Yet something happens when you travel beneath the surface of London; the very air itself seems to become old and sorrowful, with its inheritance of grief. The Thames Tunnel, built between 1825 and 1841, was, for example, established only at the cost of much labour and suffering. Its history is recorded in London Under London
by Richard Trench and Ellis Hillman. Marc Brunel began the tunnel at a depth of sixty-three feet, using a great “shield” to take out the earth, while the bricklayers continually formed the walls of the tunnel itself. There were often eruptions of earth and deluges of water; the workmen were “like labourers in a dangerous coal-mine, in constant terror from either fire or water.” One labourer fell down the great shaft, while drunk, and died; some drowned in floods, others died of “ague” or dysentery, and one or two suffocated in the “thick and impure air.” Marc Brunel himself suffered a paralytic stroke, yet insisted upon continuing his work.
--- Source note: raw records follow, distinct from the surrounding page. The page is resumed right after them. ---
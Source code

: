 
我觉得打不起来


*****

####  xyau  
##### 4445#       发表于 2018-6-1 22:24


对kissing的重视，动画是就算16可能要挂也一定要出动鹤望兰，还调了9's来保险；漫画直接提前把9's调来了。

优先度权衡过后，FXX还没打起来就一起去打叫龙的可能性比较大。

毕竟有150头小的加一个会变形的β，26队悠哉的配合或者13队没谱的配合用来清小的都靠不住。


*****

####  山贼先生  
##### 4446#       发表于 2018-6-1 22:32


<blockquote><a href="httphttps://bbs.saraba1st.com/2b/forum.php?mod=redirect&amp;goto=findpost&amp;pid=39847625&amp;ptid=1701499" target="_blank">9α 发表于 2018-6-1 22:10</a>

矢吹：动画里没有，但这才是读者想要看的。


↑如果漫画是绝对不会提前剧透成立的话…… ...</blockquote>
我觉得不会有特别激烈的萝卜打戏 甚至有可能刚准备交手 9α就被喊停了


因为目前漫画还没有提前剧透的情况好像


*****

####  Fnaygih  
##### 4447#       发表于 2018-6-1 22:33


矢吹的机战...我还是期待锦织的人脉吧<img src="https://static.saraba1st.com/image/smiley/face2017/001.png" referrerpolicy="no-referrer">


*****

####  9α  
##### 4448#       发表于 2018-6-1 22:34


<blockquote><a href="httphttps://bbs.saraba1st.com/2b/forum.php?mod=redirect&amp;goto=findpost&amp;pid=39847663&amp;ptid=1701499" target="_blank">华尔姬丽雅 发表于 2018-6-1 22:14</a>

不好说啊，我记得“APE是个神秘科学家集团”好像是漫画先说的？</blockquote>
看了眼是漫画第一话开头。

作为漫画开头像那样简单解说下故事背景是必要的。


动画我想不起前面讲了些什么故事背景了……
He left a diary which is sufficiently compelling to need no description-“16 May, 1828, Inflammable gas. Men complain v. much. 26 May. Heywood died this morning. Two more on the sick list. Page is evidently sinking very fast … I feel much debility after having been some time below. 28 May. Bowyer died today or yesterday. A good man.” The metaphor of “sinking” is instructive in this context, as if the whole weight of the underground world were fatal. The air of dream, of hopelessness and dreariness, seems to have haunted this tunnel. “The very walls were in a cold sweat,” The Times reported upon its opening in 1843.It is suggestive that Marc Brunel discovered his unique way of tunnelling underground while incarcerated in a debtors’ prison in London; here he noticed the activities of a worm, teredo navalis
, which itself is a “natural tunneler.” The atmosphere of prison, too, is incorporated within the very structure of these tunnels. Nathaniel Hawthorne descended into the depths of the Thames Tunnel after its completion, down “a wearisome succession of staircases” until “we behold the vista of an arched corridor that extends into everlasting midnight.” Here is a depiction of melancholy anxiety transformed into brick and stone, “gloomier than a street of upper London.” Yet there were some Londoners who soon became acclimatised to the depth and the dankness. Hawthorne observed in the dusk “stalls or shops, in little alcoves, kept principally by women … they assail you with hungry entreaties to buy their merchandise.” It was his belief that these subterranean women “spend their lives there, seldom or never, I presume seeing any daylight.” He describes the Thames Tunnel, therefore, as “an admirable prison.” It was for this reason, precisely, that it never succeeded as a pathway for vehicles or pedestrians; the gloomy associations and connotations were just too strong. So it was little used after its inception, and in 1869 it was taken over by the East London Railway. In that capacity it has existed ever since, and now forms the underground connection between Wapping and Rotherhithe.The other tunnels under the Thames have not lost their overpowering sense of gloom. Of the Rotherhithe Road Tunnel, built between Stepney and Rotherhithe, Iain Sinclair has written in Downriver
, “If you want to sample the worst London can offer, follow me down that slow incline. The tunnel drips with warnings: DO NOT STOP” and he goes on to suggest that “The tunnel can achieve meaning only if it remains unused and silent.” That silence can be forbidding: the Greenwich Foot Tunnel, opened in 1902, can seem more lonely and desolate than any other part of London. Yet there are some, like the female shopkeepers pleading in the dusk of the Thames Tunnel, who seem to belong to this subterranean world.